Last week the Manchester Evening News ran a story about Manchester’s “hidden collection of 12,500 artworks”. When I read it I experienced the same response as the time my husband rang me at work to tell me I owned 25 pairs of shoes. Namely, “is that all?”
The gist of the story ran thus: Manchester City Council owns a lot of artworks. Most of them are priceless and contribute to the fact that Manchester is the UK’s most popular cultural destination outside London. But no matter, for the MEN was “shocked” to discover that not all these artworks are on display. Some are actually in store. You know, in the same way that The Manchester Museum couldn’t possibly squeeze all six million of its objects onto its groaning shelves; in the same way that The Lowry, home to the world’s largest collection of works by its namesake artist, doesn’t stick all of ‘em on its walls at once.
Apparently the MEN used a freedom of information request to extract this information. It should have saved itself the bother. It is, as anyone even vaguely connected to the arts understands, a non-story. The worrying thing about it, though, is not that Manchester Art Gallery has some works in store. It’s that there are people out there gullible enough to believe it’s a problem.
Witness John Leech, the Lib Dem MP for Withington, who swallowed the MEN’s story hook, line and sinker.
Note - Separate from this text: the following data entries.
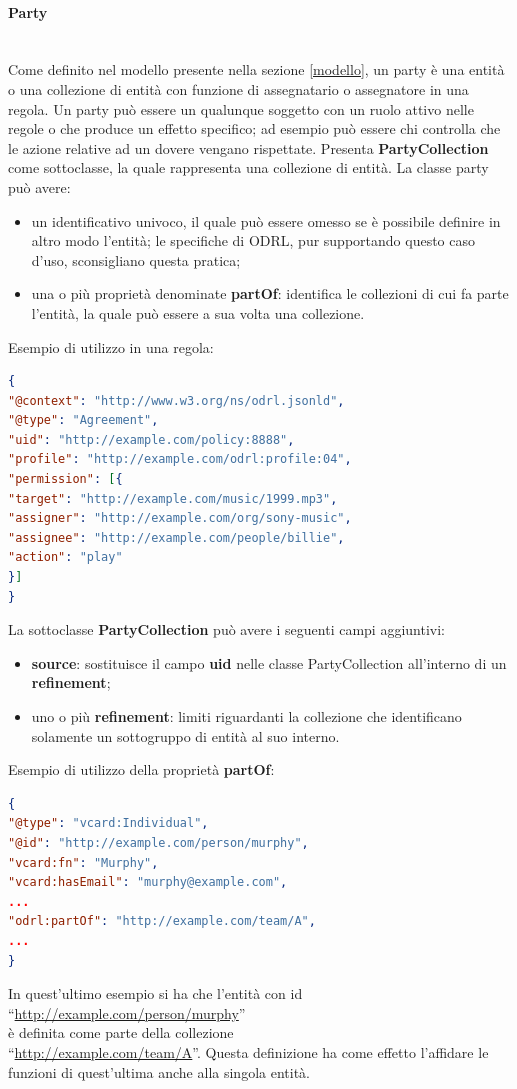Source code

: \documentclass[12pt,a4paper,twoside]{book}
\begin{document}
\paragraph{Party}\mbox{}\\
Come definito nel modello presente nella sezione \ref{modello}, un party è una entità o una collezione di entità con funzione di assegnatario o assegnatore in una regola. Un party può essere un qualunque soggetto con un ruolo attivo nelle regole o che produce un effetto specifico; ad esempio può essere chi controlla che le azione relative ad un dovere vengano rispettate. Presenta \textbf{PartyCollection} come sottoclasse, la quale rappresenta una collezione di entità. La classe party può avere:
\begin{itemize}
	\item un identificativo univoco, il quale può essere omesso se è possibile definire in altro modo l'entità; le specifiche di ODRL, pur supportando questo caso d'uso, sconsigliano questa pratica;
	\item una o più proprietà denominate \textbf{partOf}: identifica le collezioni di cui fa parte l'entità, la quale può essere a sua volta una collezione.
\end{itemize}\newpage
Esempio di utilizzo in una regola:
\begin{lstlisting}[language=json,firstnumber=1,caption={Utilizzo di party nelle proprietà \textbf{assigner} ed \textbf{assignee} di una regola},captionpos=b,label=esempioParty]
{
"@context": "http://www.w3.org/ns/odrl.jsonld",
"@type": "Agreement",
"uid": "http://example.com/policy:8888",
"profile": "http://example.com/odrl:profile:04",
"permission": [{
"target": "http://example.com/music/1999.mp3",
"assigner": "http://example.com/org/sony-music",
"assignee": "http://example.com/people/billie",
"action": "play"
}]
}  
\end{lstlisting}
La sottoclasse \textbf{PartyCollection} può avere i seguenti campi aggiuntivi:
\begin{itemize}
	\item \textbf{source}: sostituisce il campo \textbf{uid} nelle classe PartyCollection all'interno di un \textbf{refinement};
	\item uno o più \textbf{refinement}: limiti riguardanti la collezione che identificano solamente un sottogruppo di entità al suo interno.
\end{itemize}
Esempio di utilizzo della proprietà \textbf{partOf}:
\begin{lstlisting}[language=json,firstnumber=1,caption={L'entità definita è parte di una PartyCollection},captionpos=b,label=esempioPartyColl]
{
"@type": "vcard:Individual",
"@id": "http://example.com/person/murphy",
"vcard:fn": "Murphy",
"vcard:hasEmail": "murphy@example.com",
...
"odrl:partOf": "http://example.com/team/A",
...
}
\end{lstlisting}
In quest'ultimo esempio si ha che l'entità con id \\``\url{http://example.com/person/murphy}''\\è definita come parte della collezione\\``\url{http://example.com/team/A}''. Questa definizione ha come effetto l'affidare le funzioni di quest'ultima anche alla singola entità.
\end{document}
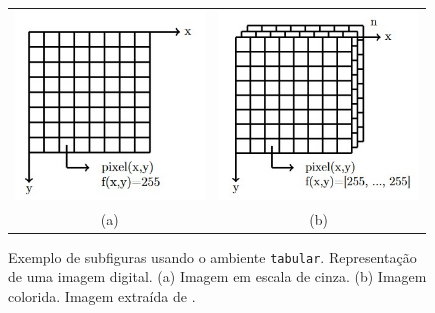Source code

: \begin{figure}[H]
	\begin{center}
		\begin{tabular}{cc}
			\includegraphics[height=5cm]{imagens/capitulo2/imagemCinza.jpg} & 
			\includegraphics[height=5cm]{imagens/capitulo2/imagemColorida.jpg} \\
			(a) & (b) 
		\end{tabular}
	\end{center}
	\caption{Exemplo de subfiguras usando o ambiente \texttt{tabular}. Representação de uma imagem digital. (a) Imagem em escala de cinza. (b) Imagem colorida. Imagem extraída de \parencite{Barbosa2020}.}
	\label{fig:subfigtabular}
\end{figure}

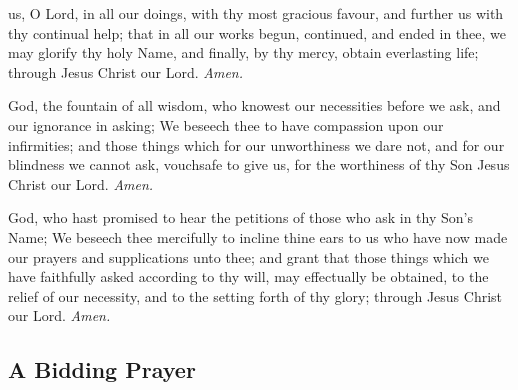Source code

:  us, O Lord, in all our doings, with thy most gracious favour, and further us with thy continual help; that in all our works begun, continued, and ended in thee, we may glorify thy holy Name, and finally, by thy mercy, obtain everlasting life; through Jesus Christ our Lord. \textit{Amen.}

 God, the fountain of all wisdom, who knowest our necessities before we ask, and our ignorance in asking; We beseech thee to have compassion upon our infirmities; and those things which for our unworthiness we dare not, and for our blindness we cannot ask, vouchsafe to give us, for the worthiness of thy Son Jesus Christ our Lord. \textit{Amen.}

 God, who hast promised to hear the petitions of those who ask in thy Son's Name; We beseech thee mercifully to incline thine ears to us who have now made our prayers and supplications unto thee; and grant that those things which we have faithfully asked according to thy will, may effectually be obtained, to the relief of our necessity, and to the setting forth of thy glory; through Jesus Christ our Lord. \textit{Amen.}


\clearpage
\subsection{A Bidding Prayer}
He was quoted in the paper as arguing that we should flog off these “hidden” artworks because the Council needs the cash. It reads like an on-the-hoof response to a journalist phoning him up and asking a loaded question. Most likely it is. But what if Leech’s reaction sparks the kind of mass sell-offs seen in Bolton, Leicester, Southampton, Birmingham and more?
Putting aside the argument that selling solves a one-time-only problem (once it’s gone, it’s gone!), museums and galleries matter now more than ever. Why? Not because of single artworks or amazing artefacts. Not even because of the grand buildings that house them. For me, they matter for a much simpler reason.
They matter because some kids don’t get to go to great schools. There are no silver spoons in their mouths. And sometimes, children miss out simply by not knowing; by not being exposed to new ideas and the kinds of things that many of us (perhaps even Mr. Leech, who knows) take for granted.
Museums and galleries help create this access; the Whitworth and The Manchester Museum alone reach 50,000 school kids every year (for free). MOSI gets around 800,000 visits every year, and for families it is an incredible (free) resource that educates as much as it entertains. God knows, I know more about steam power than I ever thought possible before I had kids.
This is why our Industrial Revolution forefathers created these collections in the first place – so that ordinary folk could “improve” themselves. These often self-made men understood social mobility better than most, and certainly better than some Coalition MPs. For the latter’s benefit, I shall spell it out: social mobility comes from education. A big part of education is about access to ideas. And where do you find ideas? That’s right – from the (under threat) books and computers in our libraries; from the (under threat) art in our galleries; from the (under threat) objects in our museums.
We don’t have regional galleries and museums in Manchester. We have international ones, filled with globally-relevant artworks and objects. Our kids don’t need to scrape together the cash to go to London to get inspiration. They can find it right here. So what if not everything is on display at once? Honestly, who cares? This stuff isn’t hidden. It is conserved and cared for and it belongs to us.
I say this as a baker’s daughter, as the first person in her family to go to university, as a woman who was once a child of six, standing in front of a painting in the National Portrait Gallery and experiencing for the first time what it feels like to be totally, utterly blown away. Art inspired me, and it gave me something that my family and my school could not.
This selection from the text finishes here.